## [Your assignment]
Pull each line containing "Name" out of the listing below.
----------
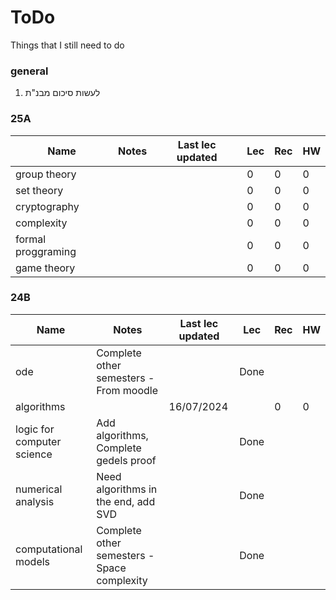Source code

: # ToDo

Things that I still need to do

### general

1. לעשות סיכום מבנ"ת

### 25A

| Name | Notes | Last lec updated | Lec | Rec | HW |
|---|---|---|---|---|---|
| group theory |  |  | 0 | 0 | 0 |
| set theory |  |  | 0 | 0 | 0 |
| cryptography |  |  | 0 | 0 | 0 |
| complexity |  |  | 0 | 0 | 0 |
| formal proggraming |  |  | 0 | 0 | 0 |
| game theory |  |  | 0 | 0 | 0 |

### 24B

| Name                       | Notes                                       | Last lec updated | Lec  | Rec | HW |
| -------------------------- | ------------------------------------------- | ---------------- | ---- | --- | -- |
| ode                        | Complete other semesters - From moodle      |                  | Done |     |    |
| algorithms                 |                                             | 16/07/2024       |      | 0   | 0  |
| logic for computer science | Add algorithms, Complete gedels proof       |                  | Done |     |    |
| numerical analysis         | Need algorithms in the end, add SVD         |                  | Done |     |    |
| computational models       | Complete other semesters - Space complexity |                  | Done |     |    |
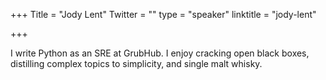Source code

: +++
Title = "Jody Lent"
Twitter = ""
type = "speaker"
linktitle = "jody-lent"

+++

I write Python as an SRE at GrubHub. I enjoy cracking open black boxes, distilling complex topics to simplicity, and single malt whisky.
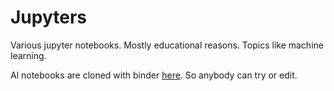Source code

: # Jupyters
Various jupyter notebooks. Mostly educational reasons. Topics like machine learning.

Al notebooks are cloned with binder [here](https://hub.gke.mybinder.org/user/malachov-jupyters-wksoczbt/tree). So anybody can try or edit.
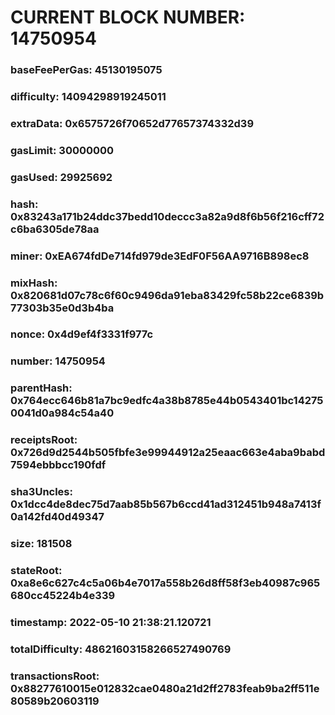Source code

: # CURRENT BLOCK NUMBER: 14750954

### baseFeePerGas: 45130195075
### difficulty: 14094298919245011
### extraData: 0x6575726f70652d77657374332d39
### gasLimit: 30000000
### gasUsed: 29925692
### hash: 0x83243a171b24ddc37bedd10deccc3a82a9d8f6b56f216cff72c6ba6305de78aa
### miner: 0xEA674fdDe714fd979de3EdF0F56AA9716B898ec8
### mixHash: 0x820681d07c78c6f60c9496da91eba83429fc58b22ce6839b77303b35e0d3b4ba
### nonce: 0x4d9ef4f3331f977c
### number: 14750954
### parentHash: 0x764ecc646b81a7bc9edfc4a38b8785e44b0543401bc142750041d0a984c54a40
### receiptsRoot: 0x726d9d2544b505fbfe3e99944912a25eaac663e4aba9babd7594ebbbcc190fdf
### sha3Uncles: 0x1dcc4de8dec75d7aab85b567b6ccd41ad312451b948a7413f0a142fd40d49347
### size: 181508
### stateRoot: 0xa8e6c627c4c5a06b4e7017a558b26d8ff58f3eb40987c965680cc45224b4e339
### timestamp: 2022-05-10 21:38:21.120721
### totalDifficulty: 48621603158266527490769
### transactionsRoot: 0x88277610015e012832cae0480a21d2ff2783feab9ba2ff511e80589b20603119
----------
## [Solution to the problem]
| Name | Notes | Last lec updated | Lec | Rec | HW |
| Name                       | Notes                                       | Last lec updated | Lec  | Rec | HW |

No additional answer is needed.